[Excerpted data]

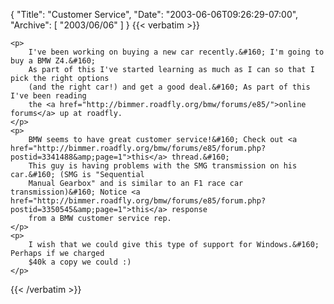 {
  "Title": "Customer Service",
  "Date": "2003-06-06T09:26:29-07:00",
  "Archive": [
    "2003/06/06"
  ]
}
{{< verbatim >}}

    <p>
        I've been working on buying a new car recently.&#160; I'm going to buy a BMW Z4.&#160;
        As part of this I've started learning as much as I can so that I pick the right options
        (and the right car!) and get a good deal.&#160; As part of this I've been reading
        the <a href="http://bimmer.roadfly.org/bmw/forums/e85/">online forums</a> up at roadfly. 
    </p>
    <p>
        BMW seems to have great customer service!&#160; Check out <a href="http://bimmer.roadfly.org/bmw/forums/e85/forum.php?postid=3341488&amp;page=1">this</a> thread.&#160;
        This guy is having problems with the SMG transmission on his car.&#160; (SMG is "Sequential
        Manual Gearbox" and is similar to an F1 race car transmission)&#160; Notice <a href="http://bimmer.roadfly.org/bmw/forums/e85/forum.php?postid=3350545&amp;page=1">this</a> response
        from a BMW customer service rep. 
    </p>
    <p>
        I wish that we could give this type of support for Windows.&#160; Perhaps if we charged
        $40k a copy we could :) 
    </p>

{{< /verbatim >}}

[/Excerpted data]

**Exercise:** Everything from the line containing "from a BMW customer service rep." to the last line of the entries above should be quoted exactly, and only that.

**Answer section:**
        from a BMW customer service rep. 
    </p>
    <p>
        I wish that we could give this type of support for Windows.&#160; Perhaps if we charged
        $40k a copy we could :) 
    </p>

{{< /verbatim >}}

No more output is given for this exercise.